Là où elle devrait symboliser une alternative inédite au star system, elle nous est rapidement présentée comme n'étant qu'un simple mélange de différentes vedettes hollywoodiennes (via l'interface de création, on peut ainsi lui ajouter un soupçon de Bette Davis ou de Lauren Baccall).
Amère ironie, la vedette virtuelle est jouée par une vraie actrice, Rachel Roberts, enterrant définitivement l'utopie soulevée par le film (qui est pour le coup son pire ennemi).

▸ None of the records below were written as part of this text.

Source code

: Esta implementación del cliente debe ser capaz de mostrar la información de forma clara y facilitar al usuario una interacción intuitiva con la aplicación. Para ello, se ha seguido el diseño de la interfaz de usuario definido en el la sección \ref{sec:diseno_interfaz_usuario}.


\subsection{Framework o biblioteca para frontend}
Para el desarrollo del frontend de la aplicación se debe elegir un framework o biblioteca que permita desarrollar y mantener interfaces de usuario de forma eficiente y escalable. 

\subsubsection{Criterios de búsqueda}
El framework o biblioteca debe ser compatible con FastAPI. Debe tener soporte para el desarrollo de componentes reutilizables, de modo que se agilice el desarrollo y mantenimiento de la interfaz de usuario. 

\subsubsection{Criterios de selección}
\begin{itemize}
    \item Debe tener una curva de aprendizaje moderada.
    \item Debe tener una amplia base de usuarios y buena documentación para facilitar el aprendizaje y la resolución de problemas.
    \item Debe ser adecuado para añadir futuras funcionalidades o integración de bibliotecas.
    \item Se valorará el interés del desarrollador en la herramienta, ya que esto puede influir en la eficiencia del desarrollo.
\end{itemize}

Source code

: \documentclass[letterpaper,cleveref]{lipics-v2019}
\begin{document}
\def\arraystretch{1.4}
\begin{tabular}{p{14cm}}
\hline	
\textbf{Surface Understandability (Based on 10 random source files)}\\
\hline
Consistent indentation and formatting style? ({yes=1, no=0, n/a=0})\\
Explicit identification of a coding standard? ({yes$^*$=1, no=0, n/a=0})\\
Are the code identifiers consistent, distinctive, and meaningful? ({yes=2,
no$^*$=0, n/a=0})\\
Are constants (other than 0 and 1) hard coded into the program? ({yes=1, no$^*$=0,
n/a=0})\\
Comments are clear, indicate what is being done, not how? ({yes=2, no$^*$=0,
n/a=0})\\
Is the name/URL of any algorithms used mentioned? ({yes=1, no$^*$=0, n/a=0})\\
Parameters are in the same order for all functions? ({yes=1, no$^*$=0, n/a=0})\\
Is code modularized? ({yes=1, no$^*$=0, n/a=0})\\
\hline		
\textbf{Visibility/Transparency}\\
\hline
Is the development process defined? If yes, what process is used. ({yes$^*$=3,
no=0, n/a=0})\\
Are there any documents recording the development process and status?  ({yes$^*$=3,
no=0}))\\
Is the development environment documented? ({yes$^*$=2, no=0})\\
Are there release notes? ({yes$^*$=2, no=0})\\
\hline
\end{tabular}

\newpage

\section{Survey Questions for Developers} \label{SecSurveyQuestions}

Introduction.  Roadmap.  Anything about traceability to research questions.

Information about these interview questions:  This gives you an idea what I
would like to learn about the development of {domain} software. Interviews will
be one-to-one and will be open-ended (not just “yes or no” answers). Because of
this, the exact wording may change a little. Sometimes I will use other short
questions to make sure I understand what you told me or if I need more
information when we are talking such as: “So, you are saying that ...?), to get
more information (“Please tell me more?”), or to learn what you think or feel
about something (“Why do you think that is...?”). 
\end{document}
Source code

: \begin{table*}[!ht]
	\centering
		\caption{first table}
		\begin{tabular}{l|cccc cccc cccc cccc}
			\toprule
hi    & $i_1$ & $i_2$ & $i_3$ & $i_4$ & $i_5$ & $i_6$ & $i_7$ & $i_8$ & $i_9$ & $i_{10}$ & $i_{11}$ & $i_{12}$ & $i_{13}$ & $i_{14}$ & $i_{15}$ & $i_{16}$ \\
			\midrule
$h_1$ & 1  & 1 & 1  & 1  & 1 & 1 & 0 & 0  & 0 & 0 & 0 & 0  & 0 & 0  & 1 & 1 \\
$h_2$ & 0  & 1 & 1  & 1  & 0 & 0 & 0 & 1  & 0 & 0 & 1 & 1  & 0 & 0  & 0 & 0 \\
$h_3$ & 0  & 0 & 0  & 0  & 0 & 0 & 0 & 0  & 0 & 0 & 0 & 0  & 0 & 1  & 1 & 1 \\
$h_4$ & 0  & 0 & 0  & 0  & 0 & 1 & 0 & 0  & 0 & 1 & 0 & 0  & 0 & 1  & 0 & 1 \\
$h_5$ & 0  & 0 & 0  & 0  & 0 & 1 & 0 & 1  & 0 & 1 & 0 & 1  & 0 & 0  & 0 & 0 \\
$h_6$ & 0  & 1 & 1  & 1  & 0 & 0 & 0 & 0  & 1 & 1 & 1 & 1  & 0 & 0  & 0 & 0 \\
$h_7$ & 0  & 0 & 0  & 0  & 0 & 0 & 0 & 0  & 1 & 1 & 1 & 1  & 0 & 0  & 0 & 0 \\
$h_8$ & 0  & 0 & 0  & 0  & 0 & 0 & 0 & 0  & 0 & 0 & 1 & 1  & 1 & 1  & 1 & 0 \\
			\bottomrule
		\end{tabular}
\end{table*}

De manière assez incompréhensible, le réalisateur (interprété par Al Pacino)  qui utilise Simone ne songe jamais à faire de son être virtuel directement un personnage de fiction, il se cantonne à en faire une actrice qui joue un personnage de fiction. En rajoutant naturellement ce degré d'abstraction supplémentaire à la fiction, il apparait comme un prisonnier inconscient du star system qu'il ne fait que perpétuer.
On voit là transparaître l'héritage du star system, cette "feuilletonisation" de la fiction : le star system crée une "inter-fiction", un système nodale dont la racine est l'acteur, connecté aux fictions auxquelles il a participé ainsi qu'à sa vie telle qu'on peut la découvrir dans les opérations de promotions à la télévision, à travers l'objectif des paparazzi ou les chroniques des journaux people, simple prolongement de ces rôles.
A Hollywood tout se recycle, ainsi une "inter-fiction" donnera probablement un jour naissance à une vraie fiction, un biopic racontant la vie de la célébrité en question.
Le tout forme un ensemble qui déborde sur les films considérés. Quand un spectateur découvre un film hollywoodien, il y suit autant la fiction courante que les "inter-fictions" des vedettes mises en scènes.
C'est là où se situe la plus-value du star system.